Во всем была видна могучая рука Потемкина за это время пребывания его в Петербурге: в ходе дел с Швецией, Польшей и Пруссией. Его влияние на государыню и доверие последней к победоносному вождю выразились яснее всего в том факте, что Потемкину были поручены обе армии: украинская – Румянцева и екатеринославская, так что он явился полководцем всех военных сил на юге и юго-западе.
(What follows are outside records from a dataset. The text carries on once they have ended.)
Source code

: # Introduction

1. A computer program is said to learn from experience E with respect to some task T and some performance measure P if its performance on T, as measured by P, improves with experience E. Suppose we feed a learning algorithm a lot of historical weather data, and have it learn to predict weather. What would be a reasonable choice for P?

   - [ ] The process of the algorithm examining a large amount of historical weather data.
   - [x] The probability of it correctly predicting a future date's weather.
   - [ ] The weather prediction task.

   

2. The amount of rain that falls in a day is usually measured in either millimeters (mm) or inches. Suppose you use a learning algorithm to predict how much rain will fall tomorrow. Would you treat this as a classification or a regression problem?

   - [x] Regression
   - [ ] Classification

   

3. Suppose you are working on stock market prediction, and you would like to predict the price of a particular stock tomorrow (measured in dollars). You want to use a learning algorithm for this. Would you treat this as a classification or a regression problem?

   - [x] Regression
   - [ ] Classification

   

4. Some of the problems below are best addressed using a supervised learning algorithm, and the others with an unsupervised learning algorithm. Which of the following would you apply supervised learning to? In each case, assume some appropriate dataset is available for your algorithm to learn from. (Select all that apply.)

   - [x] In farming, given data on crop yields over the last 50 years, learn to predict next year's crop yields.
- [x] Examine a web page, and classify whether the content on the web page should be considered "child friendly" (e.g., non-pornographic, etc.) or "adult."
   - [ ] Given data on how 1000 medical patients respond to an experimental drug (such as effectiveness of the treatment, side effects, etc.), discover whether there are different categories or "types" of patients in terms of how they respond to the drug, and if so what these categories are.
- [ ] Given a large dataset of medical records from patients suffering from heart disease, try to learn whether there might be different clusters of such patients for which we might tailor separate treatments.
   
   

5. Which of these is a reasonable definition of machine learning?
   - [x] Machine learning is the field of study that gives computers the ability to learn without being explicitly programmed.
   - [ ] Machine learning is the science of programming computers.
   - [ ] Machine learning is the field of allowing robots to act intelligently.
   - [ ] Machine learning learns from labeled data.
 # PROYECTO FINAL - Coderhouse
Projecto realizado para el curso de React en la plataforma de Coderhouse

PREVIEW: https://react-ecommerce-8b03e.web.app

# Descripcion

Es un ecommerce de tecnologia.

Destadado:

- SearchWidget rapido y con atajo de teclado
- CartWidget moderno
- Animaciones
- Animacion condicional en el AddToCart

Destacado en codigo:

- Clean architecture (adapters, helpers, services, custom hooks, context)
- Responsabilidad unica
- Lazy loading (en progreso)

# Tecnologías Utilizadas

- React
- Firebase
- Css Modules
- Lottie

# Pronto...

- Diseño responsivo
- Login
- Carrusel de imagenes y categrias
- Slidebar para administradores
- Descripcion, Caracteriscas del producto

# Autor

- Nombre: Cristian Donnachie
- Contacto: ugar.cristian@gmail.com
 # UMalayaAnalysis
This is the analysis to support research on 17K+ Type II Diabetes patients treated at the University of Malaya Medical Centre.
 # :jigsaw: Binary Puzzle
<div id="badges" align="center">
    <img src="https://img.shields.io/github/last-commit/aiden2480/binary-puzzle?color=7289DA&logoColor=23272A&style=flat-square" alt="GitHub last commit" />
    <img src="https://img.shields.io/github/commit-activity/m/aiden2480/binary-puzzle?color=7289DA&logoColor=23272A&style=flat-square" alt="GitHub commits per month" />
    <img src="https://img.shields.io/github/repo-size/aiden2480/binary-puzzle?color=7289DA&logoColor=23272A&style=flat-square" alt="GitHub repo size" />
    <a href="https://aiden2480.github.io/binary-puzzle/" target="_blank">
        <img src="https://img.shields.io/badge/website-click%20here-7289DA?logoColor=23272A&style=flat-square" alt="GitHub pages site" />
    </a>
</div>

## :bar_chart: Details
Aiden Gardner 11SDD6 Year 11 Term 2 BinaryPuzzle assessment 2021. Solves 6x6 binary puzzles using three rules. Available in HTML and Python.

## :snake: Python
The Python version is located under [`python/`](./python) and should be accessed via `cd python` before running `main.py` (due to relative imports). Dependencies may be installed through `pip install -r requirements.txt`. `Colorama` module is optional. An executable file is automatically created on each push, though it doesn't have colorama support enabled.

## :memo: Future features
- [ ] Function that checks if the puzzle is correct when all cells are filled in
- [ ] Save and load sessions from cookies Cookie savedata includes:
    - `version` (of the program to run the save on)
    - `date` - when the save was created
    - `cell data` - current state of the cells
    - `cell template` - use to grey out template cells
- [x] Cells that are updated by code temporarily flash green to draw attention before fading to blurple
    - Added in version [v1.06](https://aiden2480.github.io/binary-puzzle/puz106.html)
Знаменитый и несправедливо обиженный Задунайский уехал в свою малороссийскую деревню.
Потемкин выехал из Петербурга 5 мая 1789 года. Он не предчувствовал, что это пребывание в столице являлось последним триумфом и что скоро его звезда должна была померкнуть. Но он уезжал как триумфатор, могущественный более чем когда-нибудь, сопровождаемый на пунктах своих остановок ласковыми, задушевными письмами императрицы, жалевшей о его нездоровье и надеявшейся на его дальнейшие подвиги, долженствовавшие возвестить всему миру о “Минерве” и ее достойном сподвижнике. Посылая ему, например, медали с его портретом, она писала: “Я в них любовалась как на образ твой, так и на дела того человека, в котором я никак не ошиблась, зная его усердие и рвение ко мне и к общему делу, совокупленно с отличными дарованиями души и сердца”.